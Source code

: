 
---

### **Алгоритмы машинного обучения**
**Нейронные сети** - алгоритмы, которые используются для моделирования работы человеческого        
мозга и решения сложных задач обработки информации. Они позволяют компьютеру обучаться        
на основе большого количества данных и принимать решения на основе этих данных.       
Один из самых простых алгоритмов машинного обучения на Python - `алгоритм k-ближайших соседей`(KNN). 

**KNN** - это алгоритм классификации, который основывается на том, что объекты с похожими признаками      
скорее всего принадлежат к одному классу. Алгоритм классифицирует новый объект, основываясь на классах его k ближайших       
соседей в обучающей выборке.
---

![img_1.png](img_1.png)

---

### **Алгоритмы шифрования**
■ ■ ■ ■ ■
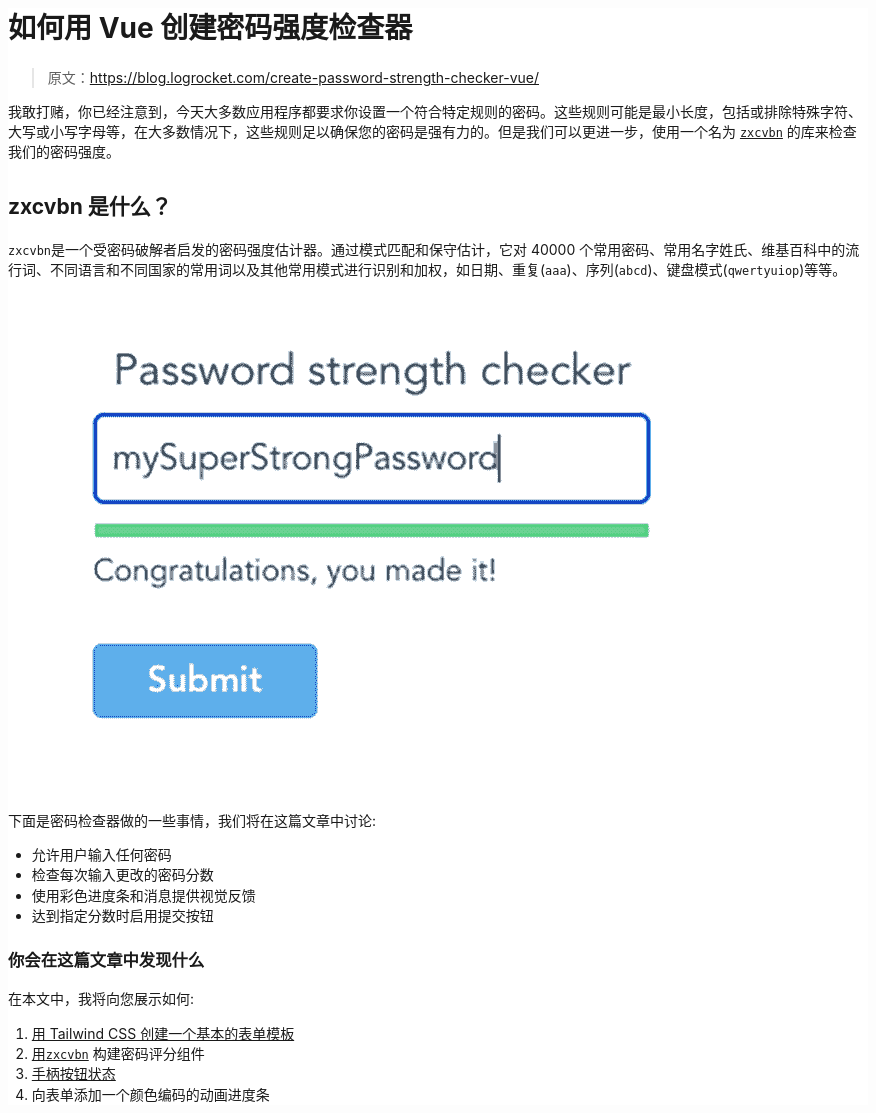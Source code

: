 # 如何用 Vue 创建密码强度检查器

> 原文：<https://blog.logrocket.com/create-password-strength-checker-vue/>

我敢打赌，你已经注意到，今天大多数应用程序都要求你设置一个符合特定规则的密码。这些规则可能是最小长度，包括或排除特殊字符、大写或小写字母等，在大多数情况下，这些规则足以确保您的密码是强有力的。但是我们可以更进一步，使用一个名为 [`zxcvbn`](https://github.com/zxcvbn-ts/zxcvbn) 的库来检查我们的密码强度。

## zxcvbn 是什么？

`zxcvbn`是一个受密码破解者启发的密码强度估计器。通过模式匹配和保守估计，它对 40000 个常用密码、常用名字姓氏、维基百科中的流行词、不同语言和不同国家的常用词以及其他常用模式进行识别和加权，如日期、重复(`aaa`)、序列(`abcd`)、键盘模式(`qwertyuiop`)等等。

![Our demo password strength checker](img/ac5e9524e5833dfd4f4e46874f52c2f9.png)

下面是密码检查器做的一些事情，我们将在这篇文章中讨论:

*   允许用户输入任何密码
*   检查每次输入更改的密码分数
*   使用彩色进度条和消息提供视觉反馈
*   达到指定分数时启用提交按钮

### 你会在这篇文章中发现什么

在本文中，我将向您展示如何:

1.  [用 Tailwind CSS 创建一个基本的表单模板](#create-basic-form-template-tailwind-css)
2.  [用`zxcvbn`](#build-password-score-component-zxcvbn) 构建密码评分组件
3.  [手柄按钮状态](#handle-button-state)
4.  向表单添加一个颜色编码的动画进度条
■ ■ ■ ■ ■
__Exercise description__
Would you please copy exactly the part of the entries above that begins at the line containing "на основе большого" and ends at the line containing "### **Алгоритмы шифрования**", both lines included?

__Result of the exercise__
на основе большого количества данных и принимать решения на основе этих данных.       
Один из самых простых алгоритмов машинного обучения на Python - `алгоритм k-ближайших соседей`(KNN). 

**KNN** - это алгоритм классификации, который основывается на том, что объекты с похожими признаками      
скорее всего принадлежат к одному классу. Алгоритм классифицирует новый объект, основываясь на классах его k ближайших       
соседей в обучающей выборке.
---

![img_1.png](img_1.png)

---

### **Алгоритмы шифрования**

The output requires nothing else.